One of the first-line treatments for trauma in non-HIV populations is Eye Movement Desensitization and Reprocessing (EMDR) therapy. EMDR is a psychotherapeutic approach developed in the late 80s by Francine Shapiro that aims to treat traumatic memories and their associated stress symptoms. This therapy consists of a standard protocol which includes eight phases and bilateral stimulation (usually horizontal saccadic eye movements) to desensitize the discomfort caused by traumatic memories and the aim of the therapy is to achieve their reprocessing and integration within the patient's standard biographical memories.

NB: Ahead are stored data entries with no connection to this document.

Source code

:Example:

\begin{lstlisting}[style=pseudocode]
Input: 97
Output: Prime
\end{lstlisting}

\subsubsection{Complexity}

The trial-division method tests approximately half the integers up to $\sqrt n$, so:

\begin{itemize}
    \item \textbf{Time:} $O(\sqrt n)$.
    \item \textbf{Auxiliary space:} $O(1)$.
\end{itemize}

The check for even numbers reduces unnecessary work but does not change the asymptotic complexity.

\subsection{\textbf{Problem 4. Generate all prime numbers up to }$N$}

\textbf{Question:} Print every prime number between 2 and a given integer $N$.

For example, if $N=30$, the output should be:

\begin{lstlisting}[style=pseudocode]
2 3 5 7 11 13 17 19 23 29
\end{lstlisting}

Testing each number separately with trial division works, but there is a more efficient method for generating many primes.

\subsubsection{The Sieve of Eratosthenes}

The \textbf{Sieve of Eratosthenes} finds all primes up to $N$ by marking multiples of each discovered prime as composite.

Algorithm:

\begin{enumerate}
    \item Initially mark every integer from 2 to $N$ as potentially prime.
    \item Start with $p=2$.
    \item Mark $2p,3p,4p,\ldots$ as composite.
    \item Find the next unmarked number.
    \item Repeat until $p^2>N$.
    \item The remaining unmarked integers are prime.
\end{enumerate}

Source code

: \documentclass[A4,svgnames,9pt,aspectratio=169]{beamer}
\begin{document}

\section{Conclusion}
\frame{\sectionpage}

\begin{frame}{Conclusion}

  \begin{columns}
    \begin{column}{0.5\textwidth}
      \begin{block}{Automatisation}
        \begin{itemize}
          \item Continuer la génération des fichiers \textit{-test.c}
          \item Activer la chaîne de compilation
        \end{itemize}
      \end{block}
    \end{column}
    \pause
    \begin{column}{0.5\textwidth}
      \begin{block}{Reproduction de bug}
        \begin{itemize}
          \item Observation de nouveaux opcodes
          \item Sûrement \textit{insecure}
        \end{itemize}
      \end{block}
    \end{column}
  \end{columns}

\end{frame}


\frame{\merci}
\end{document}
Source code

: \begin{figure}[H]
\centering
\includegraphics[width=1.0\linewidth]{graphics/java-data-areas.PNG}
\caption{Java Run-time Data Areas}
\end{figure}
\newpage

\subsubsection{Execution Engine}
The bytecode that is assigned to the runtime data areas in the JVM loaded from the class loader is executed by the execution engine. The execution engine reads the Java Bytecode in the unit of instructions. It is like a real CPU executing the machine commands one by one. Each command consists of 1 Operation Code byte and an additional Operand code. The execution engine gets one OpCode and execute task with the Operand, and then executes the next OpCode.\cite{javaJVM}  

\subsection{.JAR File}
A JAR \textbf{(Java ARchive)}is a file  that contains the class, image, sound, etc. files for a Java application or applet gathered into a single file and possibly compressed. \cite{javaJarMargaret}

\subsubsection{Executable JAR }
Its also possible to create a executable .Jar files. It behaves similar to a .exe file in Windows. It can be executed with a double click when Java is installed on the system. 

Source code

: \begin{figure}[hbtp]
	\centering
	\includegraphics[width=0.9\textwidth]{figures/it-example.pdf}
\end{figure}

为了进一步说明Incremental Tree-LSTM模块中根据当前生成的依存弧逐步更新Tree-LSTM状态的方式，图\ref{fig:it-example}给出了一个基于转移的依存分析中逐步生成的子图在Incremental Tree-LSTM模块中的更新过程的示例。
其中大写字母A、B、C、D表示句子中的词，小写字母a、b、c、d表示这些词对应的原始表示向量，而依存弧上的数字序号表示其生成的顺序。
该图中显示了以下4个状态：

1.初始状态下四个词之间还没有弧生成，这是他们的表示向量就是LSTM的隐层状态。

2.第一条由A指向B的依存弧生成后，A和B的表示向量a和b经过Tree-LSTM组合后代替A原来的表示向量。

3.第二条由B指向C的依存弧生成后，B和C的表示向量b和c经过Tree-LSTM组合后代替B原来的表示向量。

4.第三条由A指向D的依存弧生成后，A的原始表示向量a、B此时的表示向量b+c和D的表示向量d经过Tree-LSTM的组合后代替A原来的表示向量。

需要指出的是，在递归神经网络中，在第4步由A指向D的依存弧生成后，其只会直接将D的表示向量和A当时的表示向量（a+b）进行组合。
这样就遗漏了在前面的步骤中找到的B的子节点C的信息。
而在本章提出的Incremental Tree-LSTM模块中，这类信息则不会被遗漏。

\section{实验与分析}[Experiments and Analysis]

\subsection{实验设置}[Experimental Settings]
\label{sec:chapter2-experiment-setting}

EMDR therapy is recommended by the World Health Organization as a psychotherapy of choice in the treatment of PTSD, showing efficacy in children, teenagers, and adults. Recent studies show potential for EMDR as an efficacious treatment in non-PTSD patients, including in promoting treatment adherence in bipolar patients and as an add-on treatment in chronic pain conditions, as per a recent review. Therefore, EMDR would seem to be indicated as an interesting therapeutic tool in helping people successfully assimilate the HIV diagnosis and reduce psychological distress and psychological trauma symptoms, and as an adjuvant treatment to health-related quality of life and potentially treatment adherence and biological markers of the disease.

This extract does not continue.